The contents and findings in this paper is a result of the research conducted by the authors while developing design guidelines for low-water crossings in Illinois. It has been concluded that LWCs are feasible road-stream crossing structures on rural, low-volume roads. However, these structures should not be used on primary roads, as the structure is designed and expected to be overtopped by higher flows. The duration for which a LWC is allowed to be overtopped depends on the usability and importance of the road. Usually, it is limited to less than 5% of the time in a year. Low-water bridge has least impact on the environment, and has low maintenance cost.
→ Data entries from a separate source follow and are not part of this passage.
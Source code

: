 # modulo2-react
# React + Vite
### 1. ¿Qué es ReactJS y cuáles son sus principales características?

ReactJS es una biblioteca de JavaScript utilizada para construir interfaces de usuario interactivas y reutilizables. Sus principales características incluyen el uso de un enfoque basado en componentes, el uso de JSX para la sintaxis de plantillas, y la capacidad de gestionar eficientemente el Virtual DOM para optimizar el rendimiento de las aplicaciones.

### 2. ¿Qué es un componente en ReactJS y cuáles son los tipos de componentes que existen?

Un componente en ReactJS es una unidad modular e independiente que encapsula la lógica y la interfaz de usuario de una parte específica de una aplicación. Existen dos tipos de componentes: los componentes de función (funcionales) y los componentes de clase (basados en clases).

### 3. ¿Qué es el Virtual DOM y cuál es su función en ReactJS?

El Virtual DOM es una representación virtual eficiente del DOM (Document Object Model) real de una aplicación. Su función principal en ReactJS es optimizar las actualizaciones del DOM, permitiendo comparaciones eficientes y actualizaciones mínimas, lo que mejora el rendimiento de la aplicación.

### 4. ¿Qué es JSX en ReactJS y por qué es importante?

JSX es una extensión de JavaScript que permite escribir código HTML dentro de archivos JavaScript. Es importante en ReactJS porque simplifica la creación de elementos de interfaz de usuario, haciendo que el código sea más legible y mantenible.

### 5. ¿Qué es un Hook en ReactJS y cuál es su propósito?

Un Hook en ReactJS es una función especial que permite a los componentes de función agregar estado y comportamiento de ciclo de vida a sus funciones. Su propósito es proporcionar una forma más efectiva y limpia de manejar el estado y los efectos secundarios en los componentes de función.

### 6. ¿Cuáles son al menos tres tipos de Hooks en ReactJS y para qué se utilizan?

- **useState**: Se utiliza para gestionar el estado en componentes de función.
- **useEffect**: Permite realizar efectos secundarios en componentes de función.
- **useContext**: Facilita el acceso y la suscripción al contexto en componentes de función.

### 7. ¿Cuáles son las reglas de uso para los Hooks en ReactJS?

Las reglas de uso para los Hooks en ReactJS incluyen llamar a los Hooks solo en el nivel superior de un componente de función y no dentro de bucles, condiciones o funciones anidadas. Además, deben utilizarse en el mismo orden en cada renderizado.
Implementation of proper signage is required in the LWC site to increase for safety considerations. Similarly, best management practices should be adapted during every phase of design, construction and maintenance in order to have least impact on the environment and aquatic organisms in the stream.

5. Conclusions

The paper provides an overview of the different types and implemented designs of low-water crossings throughout the United States. LWCs are feasible road-stream crossing structures on rural, low-volume roads with average daily traffic less than 25 vehicles. Selection of the type of LWC to use depends on many factors, including the traffic volume, environmental and AOP considerations, availability of construction materials and budget for the work. The research findings will help the county engineers and other stakeholders in selection, design, construction and long-term maintenance of the crossings in rural areas with low traffic conditions throughout the United States and elsewhere.